» Exercise requirements
The output is the lines below from the one with "- It should" through the one with "- Query connected", both included, printed exactly and with no other line.

────────

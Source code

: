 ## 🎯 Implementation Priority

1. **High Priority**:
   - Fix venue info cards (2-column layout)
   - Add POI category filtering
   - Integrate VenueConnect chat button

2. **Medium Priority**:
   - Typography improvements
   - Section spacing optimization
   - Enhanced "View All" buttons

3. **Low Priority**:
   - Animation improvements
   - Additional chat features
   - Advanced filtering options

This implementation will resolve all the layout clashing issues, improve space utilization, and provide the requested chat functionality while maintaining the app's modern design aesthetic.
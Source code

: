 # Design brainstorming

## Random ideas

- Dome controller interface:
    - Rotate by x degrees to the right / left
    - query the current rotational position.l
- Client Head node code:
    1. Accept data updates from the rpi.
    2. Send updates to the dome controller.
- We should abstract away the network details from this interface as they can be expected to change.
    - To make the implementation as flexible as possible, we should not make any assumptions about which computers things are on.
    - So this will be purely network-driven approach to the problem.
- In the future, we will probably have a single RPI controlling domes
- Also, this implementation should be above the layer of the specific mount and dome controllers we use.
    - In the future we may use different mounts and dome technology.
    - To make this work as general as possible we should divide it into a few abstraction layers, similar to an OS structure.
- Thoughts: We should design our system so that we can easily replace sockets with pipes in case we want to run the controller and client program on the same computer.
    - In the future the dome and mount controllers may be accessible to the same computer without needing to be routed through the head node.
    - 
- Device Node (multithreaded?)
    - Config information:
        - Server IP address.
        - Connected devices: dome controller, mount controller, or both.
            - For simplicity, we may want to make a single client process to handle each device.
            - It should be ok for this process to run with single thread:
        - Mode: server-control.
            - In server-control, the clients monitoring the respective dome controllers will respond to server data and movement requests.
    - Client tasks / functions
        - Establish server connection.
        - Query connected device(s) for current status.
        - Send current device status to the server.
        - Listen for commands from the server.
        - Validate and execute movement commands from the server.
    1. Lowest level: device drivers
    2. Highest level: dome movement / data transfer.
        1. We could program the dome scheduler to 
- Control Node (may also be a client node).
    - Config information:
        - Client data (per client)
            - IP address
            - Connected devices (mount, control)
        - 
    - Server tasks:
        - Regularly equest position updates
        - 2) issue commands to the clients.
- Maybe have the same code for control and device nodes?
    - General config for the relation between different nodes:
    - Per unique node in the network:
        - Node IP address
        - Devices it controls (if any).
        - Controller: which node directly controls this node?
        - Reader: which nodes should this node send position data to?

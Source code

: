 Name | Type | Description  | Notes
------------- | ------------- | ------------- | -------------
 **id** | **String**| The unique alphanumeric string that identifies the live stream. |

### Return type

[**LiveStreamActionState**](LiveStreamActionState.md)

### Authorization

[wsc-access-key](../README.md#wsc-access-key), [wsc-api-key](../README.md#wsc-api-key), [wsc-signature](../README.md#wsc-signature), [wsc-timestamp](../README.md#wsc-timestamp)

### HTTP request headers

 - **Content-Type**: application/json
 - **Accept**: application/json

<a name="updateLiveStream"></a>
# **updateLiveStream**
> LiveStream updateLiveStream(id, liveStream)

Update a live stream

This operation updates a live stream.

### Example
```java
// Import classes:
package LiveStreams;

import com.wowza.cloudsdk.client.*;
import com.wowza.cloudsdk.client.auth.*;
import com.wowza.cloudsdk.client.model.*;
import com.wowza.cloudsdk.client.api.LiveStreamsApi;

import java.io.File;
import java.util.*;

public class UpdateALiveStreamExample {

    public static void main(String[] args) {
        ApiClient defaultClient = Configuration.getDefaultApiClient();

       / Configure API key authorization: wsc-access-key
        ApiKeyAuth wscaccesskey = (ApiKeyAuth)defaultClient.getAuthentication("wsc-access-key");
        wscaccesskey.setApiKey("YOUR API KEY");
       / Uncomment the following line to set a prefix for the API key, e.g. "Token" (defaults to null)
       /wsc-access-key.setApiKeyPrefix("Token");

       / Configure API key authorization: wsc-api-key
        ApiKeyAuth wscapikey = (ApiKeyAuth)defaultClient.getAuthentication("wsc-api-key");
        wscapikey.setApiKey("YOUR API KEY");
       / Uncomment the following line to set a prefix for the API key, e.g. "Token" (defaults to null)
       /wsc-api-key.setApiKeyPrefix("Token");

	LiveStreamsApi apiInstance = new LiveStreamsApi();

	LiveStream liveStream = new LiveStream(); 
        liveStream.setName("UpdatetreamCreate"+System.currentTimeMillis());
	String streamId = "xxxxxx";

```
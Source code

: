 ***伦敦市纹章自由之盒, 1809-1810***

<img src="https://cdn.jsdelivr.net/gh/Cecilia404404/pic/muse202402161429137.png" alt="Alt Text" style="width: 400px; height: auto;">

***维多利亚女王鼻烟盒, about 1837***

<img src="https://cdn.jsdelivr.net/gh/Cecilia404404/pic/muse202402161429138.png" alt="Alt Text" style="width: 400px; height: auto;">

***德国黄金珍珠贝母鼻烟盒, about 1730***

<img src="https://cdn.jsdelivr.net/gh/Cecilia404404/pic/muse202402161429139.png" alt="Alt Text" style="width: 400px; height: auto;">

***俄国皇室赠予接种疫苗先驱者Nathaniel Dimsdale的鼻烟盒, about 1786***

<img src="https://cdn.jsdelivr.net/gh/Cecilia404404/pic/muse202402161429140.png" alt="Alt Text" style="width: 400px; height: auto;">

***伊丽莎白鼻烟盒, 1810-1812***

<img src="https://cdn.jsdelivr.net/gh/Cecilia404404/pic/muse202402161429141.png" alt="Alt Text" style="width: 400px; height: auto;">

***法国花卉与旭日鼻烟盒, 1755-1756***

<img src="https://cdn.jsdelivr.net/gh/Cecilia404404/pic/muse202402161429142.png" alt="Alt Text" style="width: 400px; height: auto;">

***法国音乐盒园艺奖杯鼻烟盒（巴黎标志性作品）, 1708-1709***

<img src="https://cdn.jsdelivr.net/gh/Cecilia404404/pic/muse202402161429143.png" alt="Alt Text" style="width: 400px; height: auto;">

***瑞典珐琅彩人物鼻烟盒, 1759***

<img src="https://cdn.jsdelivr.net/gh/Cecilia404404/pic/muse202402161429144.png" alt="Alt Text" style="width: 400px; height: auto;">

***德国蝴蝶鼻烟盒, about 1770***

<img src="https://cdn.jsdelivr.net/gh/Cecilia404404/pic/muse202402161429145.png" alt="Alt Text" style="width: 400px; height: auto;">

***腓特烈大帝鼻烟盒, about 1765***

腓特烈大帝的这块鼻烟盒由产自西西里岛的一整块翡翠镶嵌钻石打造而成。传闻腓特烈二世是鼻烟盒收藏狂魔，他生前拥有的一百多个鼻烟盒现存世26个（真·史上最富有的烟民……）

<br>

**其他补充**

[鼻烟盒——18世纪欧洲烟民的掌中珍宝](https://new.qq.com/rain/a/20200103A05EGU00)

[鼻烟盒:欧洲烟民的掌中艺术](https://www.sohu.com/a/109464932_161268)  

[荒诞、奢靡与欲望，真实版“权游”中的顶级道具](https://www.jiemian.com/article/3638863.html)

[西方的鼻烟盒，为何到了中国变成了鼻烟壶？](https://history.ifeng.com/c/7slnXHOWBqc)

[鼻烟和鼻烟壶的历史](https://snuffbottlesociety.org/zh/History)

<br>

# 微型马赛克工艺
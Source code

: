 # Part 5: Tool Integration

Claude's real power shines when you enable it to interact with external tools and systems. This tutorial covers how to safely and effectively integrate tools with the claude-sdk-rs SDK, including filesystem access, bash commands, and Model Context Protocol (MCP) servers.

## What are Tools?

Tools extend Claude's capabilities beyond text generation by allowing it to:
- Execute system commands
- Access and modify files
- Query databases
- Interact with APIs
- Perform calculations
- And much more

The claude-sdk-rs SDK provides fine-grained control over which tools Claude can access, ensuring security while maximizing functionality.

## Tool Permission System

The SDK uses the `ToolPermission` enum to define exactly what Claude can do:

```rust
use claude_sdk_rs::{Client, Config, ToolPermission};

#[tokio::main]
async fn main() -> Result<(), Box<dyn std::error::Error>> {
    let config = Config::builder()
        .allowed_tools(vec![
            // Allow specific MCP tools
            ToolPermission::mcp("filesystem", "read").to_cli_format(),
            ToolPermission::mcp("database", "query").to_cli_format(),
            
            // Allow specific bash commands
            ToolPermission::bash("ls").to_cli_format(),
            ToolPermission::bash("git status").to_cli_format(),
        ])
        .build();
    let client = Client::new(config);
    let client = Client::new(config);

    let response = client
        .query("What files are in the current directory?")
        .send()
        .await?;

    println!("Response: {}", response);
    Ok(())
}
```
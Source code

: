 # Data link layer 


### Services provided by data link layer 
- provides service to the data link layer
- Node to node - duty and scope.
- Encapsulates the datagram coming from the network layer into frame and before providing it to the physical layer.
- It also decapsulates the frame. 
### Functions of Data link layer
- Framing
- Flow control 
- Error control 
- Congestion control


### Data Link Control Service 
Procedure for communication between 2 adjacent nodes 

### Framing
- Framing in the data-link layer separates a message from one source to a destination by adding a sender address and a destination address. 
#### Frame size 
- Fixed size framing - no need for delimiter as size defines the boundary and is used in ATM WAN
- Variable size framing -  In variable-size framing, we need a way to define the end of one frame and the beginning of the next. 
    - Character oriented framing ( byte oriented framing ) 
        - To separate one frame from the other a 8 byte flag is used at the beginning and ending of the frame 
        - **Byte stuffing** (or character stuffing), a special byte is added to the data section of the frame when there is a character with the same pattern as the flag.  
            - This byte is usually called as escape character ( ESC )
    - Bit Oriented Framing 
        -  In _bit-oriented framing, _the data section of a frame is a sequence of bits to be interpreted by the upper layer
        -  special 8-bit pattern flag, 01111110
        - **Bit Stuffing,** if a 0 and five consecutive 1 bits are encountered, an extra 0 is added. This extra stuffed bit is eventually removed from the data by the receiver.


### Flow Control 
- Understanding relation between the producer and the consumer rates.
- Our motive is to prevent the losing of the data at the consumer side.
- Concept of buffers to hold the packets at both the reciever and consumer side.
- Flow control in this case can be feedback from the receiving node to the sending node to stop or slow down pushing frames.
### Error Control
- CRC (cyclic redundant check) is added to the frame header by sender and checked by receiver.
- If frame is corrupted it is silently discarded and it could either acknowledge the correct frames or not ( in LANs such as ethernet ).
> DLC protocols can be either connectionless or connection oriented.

────────

» Solution
            - It should be ok for this process to run with single thread:
        - Mode: server-control.
            - In server-control, the clients monitoring the respective dome controllers will respond to server data and movement requests.
    - Client tasks / functions
        - Establish server connection.
        - Query connected device(s) for current status.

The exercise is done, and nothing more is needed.